→ **AIM OF THE TASK**:
In the records below, find the line with "divergence angle of" and the line with "clamped to the". Print both exactly, along with every line between them, and no other line.
### PROVIDED RECORDS
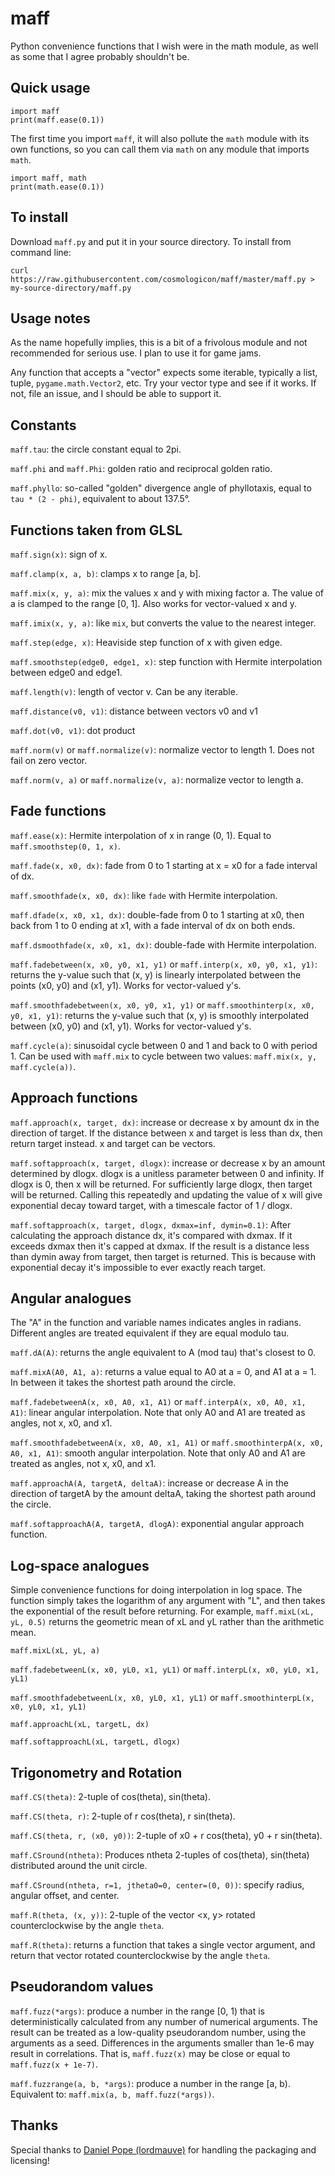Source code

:# maff
Python convenience functions that I wish were in the math module, as well as some that I agree
probably shouldn't be.

## Quick usage

	import maff
	print(maff.ease(0.1))

The first time you import `maff`, it will also pollute the `math` module with its own functions, so
you can call them via `math` on any module that imports `math`.

	import maff, math
	print(math.ease(0.1))

## To install

Download `maff.py` and put it in your source directory. To install from command line:

	curl https://raw.githubusercontent.com/cosmologicon/maff/master/maff.py > my-source-directory/maff.py

## Usage notes

As the name hopefully implies, this is a bit of a frivolous module and not recommended for serious
use. I plan to use it for game jams.

Any function that accepts a "vector" expects some iterable, typically a list, tuple, `pygame.math.Vector2`,
etc. Try your vector type and see if it works. If not, file an issue, and I should be able to support it.

## Constants

`maff.tau`: the circle constant equal to 2pi.

`maff.phi` and `maff.Phi`: golden ratio and reciprocal golden ratio.

`maff.phyllo`: so-called "golden" divergence angle of phyllotaxis, equal to `tau * (2 - phi)`,
equivalent to about 137.5°.

## Functions taken from GLSL

`maff.sign(x)`: sign of x.

`maff.clamp(x, a, b)`: clamps x to range [a, b].

`maff.mix(x, y, a)`: mix the values x and y with mixing factor a. The value of a is clamped to the
range [0, 1]. Also works for vector-valued x and y.

`maff.imix(x, y, a)`: like `mix`, but converts the value to the nearest integer.

`maff.step(edge, x)`: Heaviside step function of x with given edge.

`maff.smoothstep(edge0, edge1, x)`: step function with Hermite interpolation between edge0 and
edge1.

`maff.length(v)`: length of vector v. Can be any iterable.

`maff.distance(v0, v1)`: distance between vectors v0 and v1

`maff.dot(v0, v1)`: dot product

`maff.norm(v)` or `maff.normalize(v)`: normalize vector to length 1. Does not fail on zero vector.

`maff.norm(v, a)` or `maff.normalize(v, a)`: normalize vector to length a.

## Fade functions

`maff.ease(x)`: Hermite interpolation of x in range (0, 1). Equal to `maff.smoothstep(0, 1, x)`.

`maff.fade(x, x0, dx)`: fade from 0 to 1 starting at x = x0 for a fade interval of dx.

`maff.smoothfade(x, x0, dx)`: like `fade` with Hermite interpolation.

`maff.dfade(x, x0, x1, dx)`: double-fade from 0 to 1 starting at x0, then back from 1 to 0 ending at
x1, with a fade interval of dx on both ends.

`maff.dsmoothfade(x, x0, x1, dx)`: double-fade with Hermite interpolation.

`maff.fadebetween(x, x0, y0, x1, y1)` or `maff.interp(x, x0, y0, x1, y1)`: returns the y-value such
that (x, y) is linearly interpolated between the points (x0, y0) and (x1, y1). Works for
vector-valued y's.

`maff.smoothfadebetween(x, x0, y0, x1, y1)` or `maff.smoothinterp(x, x0, y0, x1, y1)`: returns the
y-value such that (x, y) is smoothly interpolated between (x0, y0) and (x1, y1). Works for
vector-valued y's.

`maff.cycle(a)`: sinusoidal cycle between 0 and 1 and back to 0 with period 1. Can be used with
`maff.mix` to cycle between two values: `maff.mix(x, y, maff.cycle(a))`.

## Approach functions

`maff.approach(x, target, dx)`: increase or decrease x by amount dx in the direction of target. If
the distance between x and target is less than dx, then return target instead. x and target can be
vectors.

`maff.softapproach(x, target, dlogx)`: increase or decrease x by an amount determined by dlogx.
dlogx is a unitless parameter between 0 and infinity. If dlogx is 0, then x will be returned. For
sufficiently large dlogx, then target will be returned. Calling this repeatedly and updating the
value of x will give exponential decay toward target, with a timescale factor of 1 / dlogx.

`maff.softapproach(x, target, dlogx, dxmax=inf, dymin=0.1)`: After calculating the approach
distance dx, it's compared with dxmax. If it exceeds dxmax then it's capped at dxmax. If the
result is a distance less than dymin away from target, then target is returned. This is because with
exponential decay it's impossible to ever exactly reach target.

## Angular analogues

The "A" in the function and variable names indicates angles in radians. Different angles are
treated equivalent if they are equal modulo tau.

`maff.dA(A)`: returns the angle equivalent to A (mod tau) that's closest to 0.

`maff.mixA(A0, A1, a)`: returns a value equal to A0 at a = 0, and A1 at a = 1. In between it takes
the shortest path around the circle.

`maff.fadebetweenA(x, x0, A0, x1, A1)` or `maff.interpA(x, x0, A0, x1, A1)`: linear angular
interpolation. Note that only A0 and A1 are treated as angles, not x, x0, and x1.

`maff.smoothfadebetweenA(x, x0, A0, x1, A1)` or `maff.smoothinterpA(x, x0, A0, x1, A1)`: smooth
angular interpolation. Note that only A0 and A1 are treated as angles, not x, x0, and x1.

`maff.approachA(A, targetA, deltaA)`: increase or decrease A in the direction of targetA by the
amount deltaA, taking the shortest path around the circle.

`maff.softapproachA(A, targetA, dlogA)`: exponential angular approach function.

## Log-space analogues

Simple convenience functions for doing interpolation in log space. The function simply takes the
logarithm of any argument with "L", and then takes the exponential of the result before returning.
For example, `maff.mixL(xL, yL, 0.5)` returns the geometric mean of xL and yL rather than the
arithmetic mean.

`maff.mixL(xL, yL, a)`

`maff.fadebetweenL(x, x0, yL0, x1, yL1)` or `maff.interpL(x, x0, yL0, x1, yL1)`

`maff.smoothfadebetweenL(x, x0, yL0, x1, yL1)` or `maff.smoothinterpL(x, x0, yL0, x1, yL1)`

`maff.approachL(xL, targetL, dx)`

`maff.softapproachL(xL, targetL, dlogx)`

## Trigonometry and Rotation

`maff.CS(theta)`: 2-tuple of cos(theta), sin(theta).

`maff.CS(theta, r)`: 2-tuple of r cos(theta), r sin(theta).

`maff.CS(theta, r, (x0, y0))`: 2-tuple of x0 + r cos(theta), y0 + r sin(theta).

`maff.CSround(ntheta)`: Produces ntheta 2-tuples of cos(theta), sin(theta) distributed around the
unit circle.

`maff.CSround(ntheta, r=1, jtheta0=0, center=(0, 0))`: specify radius, angular offset, and center.

`maff.R(theta, (x, y))`: 2-tuple of the vector <x, y> rotated counterclockwise by the angle `theta`.

`maff.R(theta)`: returns a function that takes a single vector argument, and return that vector
rotated counterclockwise by the angle `theta`.

## Pseudorandom values

`maff.fuzz(*args)`: produce a number in the range [0, 1) that is deterministically calculated from
any number of numerical arguments. The result can be treated as a low-quality pseudorandom number,
using the arguments as a seed. Differences in the arguments smaller than 1e-6 may result in
correlations. That is, `maff.fuzz(x)` may be close or equal to `maff.fuzz(x + 1e-7)`.

`maff.fuzzrange(a, b, *args)`: produce a number in the range [a, b). Equivalent to:
`maff.mix(a, b, maff.fuzz(*args))`.

## Thanks

Special thanks to [Daniel Pope (lordmauve)](https://github.com/lordmauve) for handling the packaging
and licensing!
######
→ **SOLVED PROBLEM**:
`maff.phyllo`: so-called "golden" divergence angle of phyllotaxis, equal to `tau * (2 - phi)`,
equivalent to about 137.5°.

## Functions taken from GLSL

`maff.sign(x)`: sign of x.

`maff.clamp(x, a, b)`: clamps x to range [a, b].

`maff.mix(x, y, a)`: mix the values x and y with mixing factor a. The value of a is clamped to the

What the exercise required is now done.